Rashad, a co-founder of Hassala Films, says he was inspired to make “The Settlement” after meeting a law school graduate whose father had fallen to his death at a construction site. Despite a lack of safety standards, the construction company pressured the worker’s family to waive their rights and not take legal action in return for giving the son a job in its legal department, something they ultimately agreed to in view of the scarcity of career options the young man faced.

Noting the long hours his own father spent working in textile factories for more than 40 years, Rashad, a native of Alexandria, says he has been close to workers’ stories all his life. “I relate with how the workers earn their living through patience, even if the heavy machinery literally eats their flesh.”

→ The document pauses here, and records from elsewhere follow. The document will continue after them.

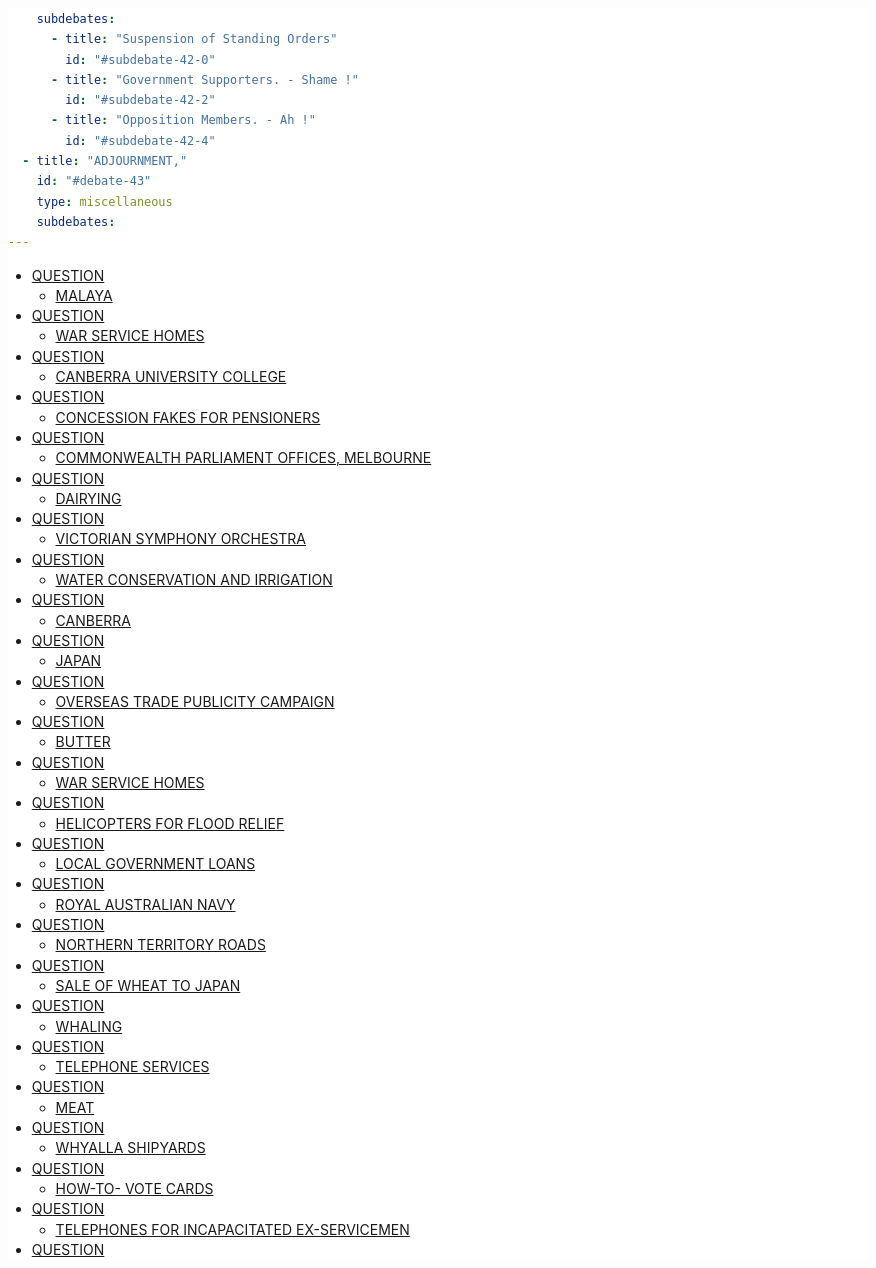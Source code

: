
 ```yaml
    subdebates:
      - title: "Suspension of Standing Orders"
        id: "#subdebate-42-0"
      - title: "Government Supporters. - Shame !"
        id: "#subdebate-42-2"
      - title: "Opposition Members. - Ah !"
        id: "#subdebate-42-4"
  - title: "ADJOURNMENT,"
    id: "#debate-43"
    type: miscellaneous
    subdebates:
---
```


* [QUESTION](#debate-0)
    * [MALAYA](#subdebate-0-0)
* [QUESTION](#debate-1)
    * [WAR SERVICE HOMES](#subdebate-1-0)
* [QUESTION](#debate-2)
    * [CANBERRA UNIVERSITY COLLEGE](#subdebate-2-0)
* [QUESTION](#debate-3)
    * [CONCESSION FAKES FOR PENSIONERS](#subdebate-3-0)
* [QUESTION](#debate-4)
    * [COMMONWEALTH PARLIAMENT OFFICES, MELBOURNE](#subdebate-4-0)
* [QUESTION](#debate-5)
    * [DAIRYING](#subdebate-5-0)
* [QUESTION](#debate-6)
    * [VICTORIAN SYMPHONY ORCHESTRA](#subdebate-6-0)
* [QUESTION](#debate-7)
    * [WATER CONSERVATION AND IRRIGATION](#subdebate-7-0)
* [QUESTION](#debate-8)
    * [CANBERRA](#subdebate-8-0)
* [QUESTION](#debate-9)
    * [JAPAN](#subdebate-9-0)
* [QUESTION](#debate-10)
    * [OVERSEAS TRADE PUBLICITY CAMPAIGN](#subdebate-10-0)
* [QUESTION](#debate-11)
    * [BUTTER](#subdebate-11-0)
* [QUESTION](#debate-12)
    * [WAR SERVICE HOMES](#subdebate-12-0)
* [QUESTION](#debate-13)
    * [HELICOPTERS FOR FLOOD RELIEF](#subdebate-13-0)
* [QUESTION](#debate-14)
    * [LOCAL GOVERNMENT LOANS](#subdebate-14-0)
* [QUESTION](#debate-15)
    * [ROYAL AUSTRALIAN NAVY](#subdebate-15-0)
* [QUESTION](#debate-16)
    * [NORTHERN TERRITORY ROADS](#subdebate-16-0)
* [QUESTION](#debate-17)
    * [SALE OF WHEAT TO JAPAN](#subdebate-17-0)
* [QUESTION](#debate-18)
    * [WHALING](#subdebate-18-0)
* [QUESTION](#debate-19)
    * [TELEPHONE SERVICES](#subdebate-19-0)
* [QUESTION](#debate-20)
    * [MEAT](#subdebate-20-0)
* [QUESTION](#debate-21)
    * [WHYALLA SHIPYARDS](#subdebate-21-0)
* [QUESTION](#debate-22)
    * [HOW-TO- VOTE CARDS](#subdebate-22-0)
* [QUESTION](#debate-23)
    * [TELEPHONES FOR INCAPACITATED EX-SERVICEMEN](#subdebate-23-0)
* [QUESTION](#debate-24)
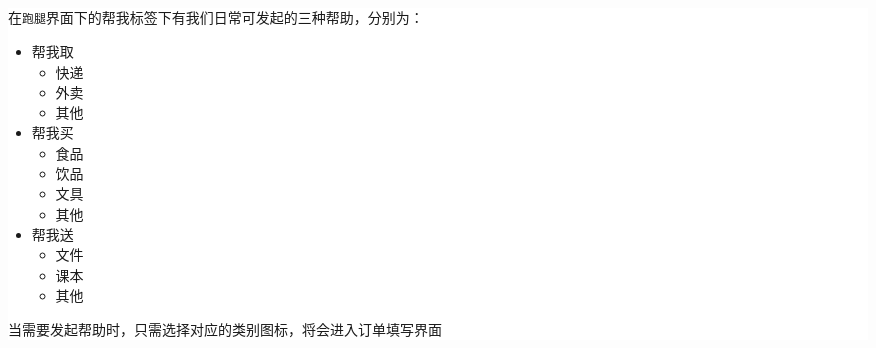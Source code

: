在`跑腿`界面下的帮我标签下有我们日常可发起的三种帮助，分别为：

- 帮我取
    - 快递
    - 外卖
    - 其他
- 帮我买
    - 食品
    - 饮品
    - 文具
    - 其他
- 帮我送
    - 文件
    - 课本
    - 其他

当需要发起帮助时，只需选择对应的类别图标，将会进入订单填写界面
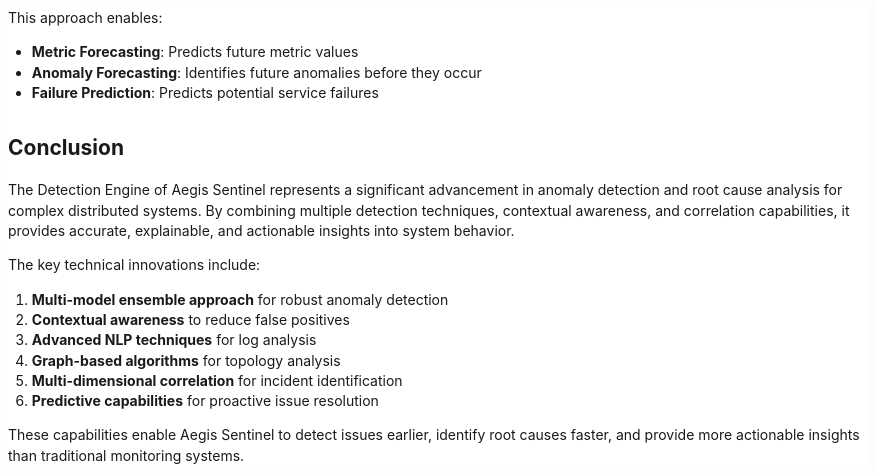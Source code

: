 This approach enables:
- **Metric Forecasting**: Predicts future metric values
- **Anomaly Forecasting**: Identifies future anomalies before they occur
- **Failure Prediction**: Predicts potential service failures

## Conclusion

The Detection Engine of Aegis Sentinel represents a significant advancement in anomaly detection and root cause analysis for complex distributed systems. By combining multiple detection techniques, contextual awareness, and correlation capabilities, it provides accurate, explainable, and actionable insights into system behavior.

The key technical innovations include:
1. **Multi-model ensemble approach** for robust anomaly detection
2. **Contextual awareness** to reduce false positives
3. **Advanced NLP techniques** for log analysis
4. **Graph-based algorithms** for topology analysis
5. **Multi-dimensional correlation** for incident identification
6. **Predictive capabilities** for proactive issue resolution

These capabilities enable Aegis Sentinel to detect issues earlier, identify root causes faster, and provide more actionable insights than traditional monitoring systems.
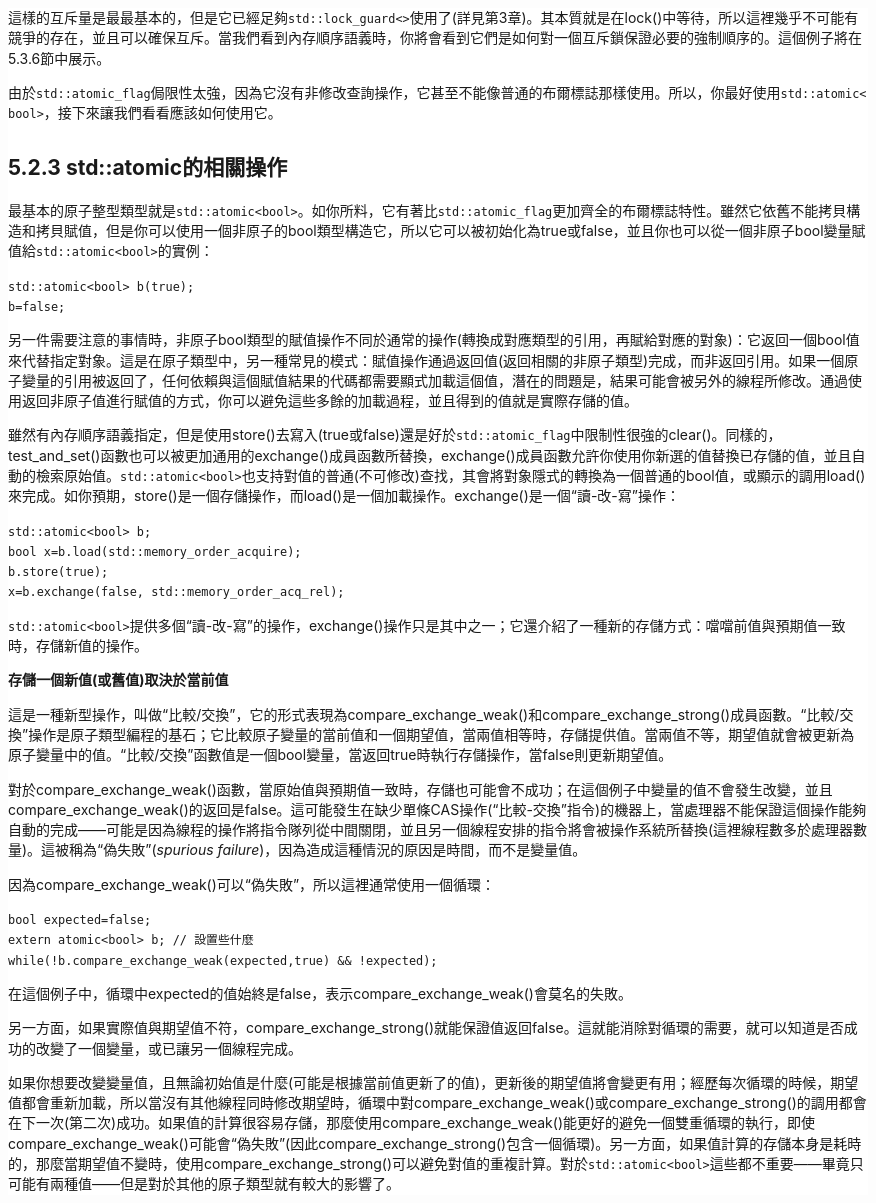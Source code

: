 這樣的互斥量是最最基本的，但是它已經足夠`std::lock_guard<>`使用了(詳見第3章)。其本質就是在lock()中等待，所以這裡幾乎不可能有競爭的存在，並且可以確保互斥。當我們看到內存順序語義時，你將會看到它們是如何對一個互斥鎖保證必要的強制順序的。這個例子將在5.3.6節中展示。

由於`std::atomic_flag`侷限性太強，因為它沒有非修改查詢操作，它甚至不能像普通的布爾標誌那樣使用。所以，你最好使用`std::atomic<bool>`，接下來讓我們看看應該如何使用它。

## 5.2.3 std::atomic<bool>的相關操作

最基本的原子整型類型就是`std::atomic<bool>`。如你所料，它有著比`std::atomic_flag`更加齊全的布爾標誌特性。雖然它依舊不能拷貝構造和拷貝賦值，但是你可以使用一個非原子的bool類型構造它，所以它可以被初始化為true或false，並且你也可以從一個非原子bool變量賦值給`std::atomic<bool>`的實例：

```
std::atomic<bool> b(true);
b=false;
```

另一件需要注意的事情時，非原子bool類型的賦值操作不同於通常的操作(轉換成對應類型的引用，再賦給對應的對象)：它返回一個bool值來代替指定對象。這是在原子類型中，另一種常見的模式：賦值操作通過返回值(返回相關的非原子類型)完成，而非返回引用。如果一個原子變量的引用被返回了，任何依賴與這個賦值結果的代碼都需要顯式加載這個值，潛在的問題是，結果可能會被另外的線程所修改。通過使用返回非原子值進行賦值的方式，你可以避免這些多餘的加載過程，並且得到的值就是實際存儲的值。

雖然有內存順序語義指定，但是使用store()去寫入(true或false)還是好於`std::atomic_flag`中限制性很強的clear()。同樣的，test_and_set()函數也可以被更加通用的exchange()成員函數所替換，exchange()成員函數允許你使用你新選的值替換已存儲的值，並且自動的檢索原始值。`std::atomic<bool>`也支持對值的普通(不可修改)查找，其會將對象隱式的轉換為一個普通的bool值，或顯示的調用load()來完成。如你預期，store()是一個存儲操作，而load()是一個加載操作。exchange()是一個“讀-改-寫”操作：

```
std::atomic<bool> b;
bool x=b.load(std::memory_order_acquire);
b.store(true);
x=b.exchange(false, std::memory_order_acq_rel);
```

`std::atomic<bool>`提供多個“讀-改-寫”的操作，exchange()操作只是其中之一；它還介紹了一種新的存儲方式：噹噹前值與預期值一致時，存儲新值的操作。

**存儲一個新值(或舊值)取決於當前值**

這是一種新型操作，叫做“比較/交換”，它的形式表現為compare_exchange_weak()和compare_exchange_strong()成員函數。“比較/交換”操作是原子類型編程的基石；它比較原子變量的當前值和一個期望值，當兩值相等時，存儲提供值。當兩值不等，期望值就會被更新為原子變量中的值。“比較/交換”函數值是一個bool變量，當返回true時執行存儲操作，當false則更新期望值。

對於compare_exchange_weak()函數，當原始值與預期值一致時，存儲也可能會不成功；在這個例子中變量的值不會發生改變，並且compare_exchange_weak()的返回是false。這可能發生在缺少單條CAS操作(“比較-交換”指令)的機器上，當處理器不能保證這個操作能夠自動的完成——可能是因為線程的操作將指令隊列從中間關閉，並且另一個線程安排的指令將會被操作系統所替換(這裡線程數多於處理器數量)。這被稱為“偽失敗”(*spurious failure*)，因為造成這種情況的原因是時間，而不是變量值。

因為compare_exchange_weak()可以“偽失敗”，所以這裡通常使用一個循環：

```
bool expected=false;
extern atomic<bool> b; // 設置些什麼
while(!b.compare_exchange_weak(expected,true) && !expected);
```

在這個例子中，循環中expected的值始終是false，表示compare_exchange_weak()會莫名的失敗。

另一方面，如果實際值與期望值不符，compare_exchange_strong()就能保證值返回false。這就能消除對循環的需要，就可以知道是否成功的改變了一個變量，或已讓另一個線程完成。

如果你想要改變變量值，且無論初始值是什麼(可能是根據當前值更新了的值)，更新後的期望值將會變更有用；經歷每次循環的時候，期望值都會重新加載，所以當沒有其他線程同時修改期望時，循環中對compare_exchange_weak()或compare_exchange_strong()的調用都會在下一次(第二次)成功。如果值的計算很容易存儲，那麼使用compare_exchange_weak()能更好的避免一個雙重循環的執行，即使compare_exchange_weak()可能會“偽失敗”(因此compare_exchange_strong()包含一個循環)。另一方面，如果值計算的存儲本身是耗時的，那麼當期望值不變時，使用compare_exchange_strong()可以避免對值的重複計算。對於`std::atomic<bool>`這些都不重要——畢竟只可能有兩種值——但是對於其他的原子類型就有較大的影響了。
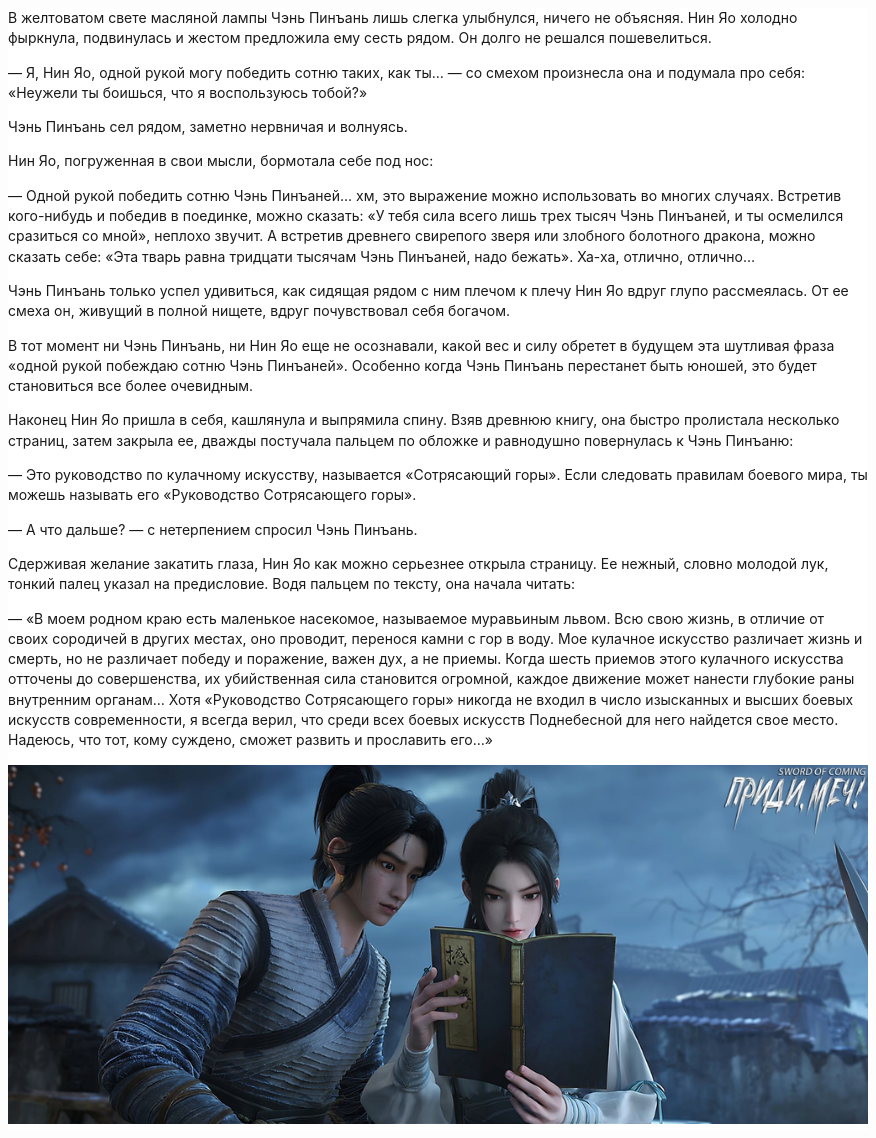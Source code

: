 В желтоватом свете масляной лампы Чэнь Пинъань лишь слегка улыбнулся, ничего не объясняя. Нин Яо холодно фыркнула, подвинулась и жестом предложила ему сесть рядом. Он долго не решался пошевелиться.

— Я, Нин Яо, одной рукой могу победить сотню таких, как ты… — со смехом произнесла она и подумала про себя: «Неужели ты боишься, что я воспользуюсь тобой?»

Чэнь Пинъань сел рядом, заметно нервничая и волнуясь.

Нин Яо, погруженная в свои мысли, бормотала себе под нос:

— Одной рукой победить сотню Чэнь Пинъаней… хм, это выражение можно использовать во многих случаях. Встретив кого-нибудь и победив в поединке, можно сказать: «У тебя сила всего лишь трех тысяч Чэнь Пинъаней, и ты осмелился сразиться со мной», неплохо звучит. А встретив древнего свирепого зверя или злобного болотного дракона, можно сказать себе: «Эта тварь равна тридцати тысячам Чэнь Пинъаней, надо бежать». Ха-ха, отлично, отлично…

Чэнь Пинъань только успел удивиться, как сидящая рядом с ним плечом к плечу Нин Яо вдруг глупо рассмеялась. От ее смеха он, живущий в полной нищете, вдруг почувствовал себя богачом.

В тот момент ни Чэнь Пинъань, ни Нин Яо еще не осознавали, какой вес и силу обретет в будущем эта шутливая фраза «одной рукой побеждаю сотню Чэнь Пинъаней». Особенно когда Чэнь Пинъань перестанет быть юношей, это будет становиться все более очевидным.

Наконец Нин Яо пришла в себя, кашлянула и выпрямила спину. Взяв древнюю книгу, она быстро пролистала несколько страниц, затем закрыла ее, дважды постучала пальцем по обложке и равнодушно повернулась к Чэнь Пинъаню:

— Это руководство по кулачному искусству, называется «Сотрясающий горы». Если следовать правилам боевого мира, ты можешь называть его «Руководство Сотрясающего горы».

— А что дальше? — с нетерпением спросил Чэнь Пинъань.

Сдерживая желание закатить глаза, Нин Яо как можно серьезнее открыла страницу. Ее нежный, словно молодой лук, тонкий палец указал на предисловие. Водя пальцем по тексту, она начала читать:

— «В моем родном краю есть маленькое насекомое, называемое муравьиным львом. Всю свою жизнь, в отличие от своих сородичей в других местах, оно проводит, перенося камни с гор в воду. Мое кулачное искусство различает жизнь и смерть, но не различает победу и поражение, важен дух, а не приемы. Когда шесть приемов этого кулачного искусства отточены до совершенства, их убийственная сила становится огромной, каждое движение может нанести глубокие раны внутренним органам… Хотя «Руководство Сотрясающего горы» никогда не входил в число изысканных и высших боевых искусств современности, я всегда верил, что среди всех боевых искусств Поднебесной для него найдется свое место. Надеюсь, что тот, кому суждено, сможет развить и прославить его…»


![Изображение](images/img_0181.jpeg)
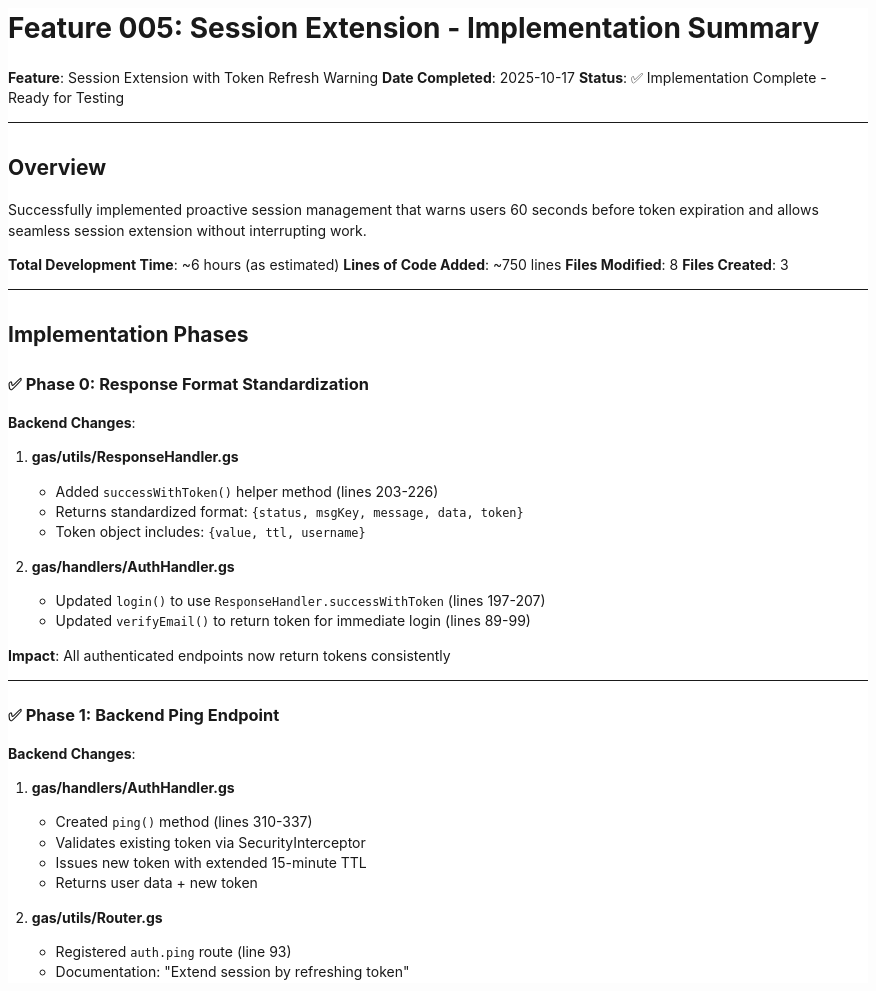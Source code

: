 # Feature 005: Session Extension - Implementation Summary

**Feature**: Session Extension with Token Refresh Warning
**Date Completed**: 2025-10-17
**Status**: ✅ Implementation Complete - Ready for Testing

---

## Overview

Successfully implemented proactive session management that warns users 60 seconds before token expiration and allows seamless session extension without interrupting work.

**Total Development Time**: ~6 hours (as estimated)
**Lines of Code Added**: ~750 lines
**Files Modified**: 8
**Files Created**: 3

---

## Implementation Phases

### ✅ Phase 0: Response Format Standardization

**Backend Changes**:

1. **gas/utils/ResponseHandler.gs**
   - Added `successWithToken()` helper method (lines 203-226)
   - Returns standardized format: `{status, msgKey, message, data, token}`
   - Token object includes: `{value, ttl, username}`

2. **gas/handlers/AuthHandler.gs**
   - Updated `login()` to use `ResponseHandler.successWithToken` (lines 197-207)
   - Updated `verifyEmail()` to return token for immediate login (lines 89-99)

**Impact**: All authenticated endpoints now return tokens consistently

---

### ✅ Phase 1: Backend Ping Endpoint

**Backend Changes**:

1. **gas/handlers/AuthHandler.gs**
   - Created `ping()` method (lines 310-337)
   - Validates existing token via SecurityInterceptor
   - Issues new token with extended 15-minute TTL
   - Returns user data + new token

2. **gas/utils/Router.gs**
   - Registered `auth.ping` route (line 93)
   - Documentation: "Extend session by refreshing token"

The young man’s story led Rashad to research the issue more deeply. “I learned from workers and engineers in different factories that the young man’s story is not an exception. There is indeed a high injury and mortality rate among workers in the factories. And the management usually uses money and hiring family members in their negotiations with the affected families. That’s how I realized that the story of the injured and dead workers has to be told through cinema.”

“The Settlement” follows Rashad’s 2016 documentary “Little Eagles,” which explores 1970s leftist activism in Egypt and the filmmaker’s own family history.

Hassala Films has two other feature films in development, Nadine Salib’s “The Land Beyond,” the story of exiled people in an isolated land trying to create a new community by erasing their past; and Abdallah Al-ghaly’s “Once Upon a Time in Tripoli,” about three friends who are dragged into the violence permeating Libya’s dystopian and war-ravaged capital.

The company is also developing Mohammed Moustapha’s feature documentary “Big Boys Don’t Cry,” which intertwines the observations of the filmmaker with the portrait of a tough, iron-pumping bodyguard who hides his vulnerability behind his masculine identity.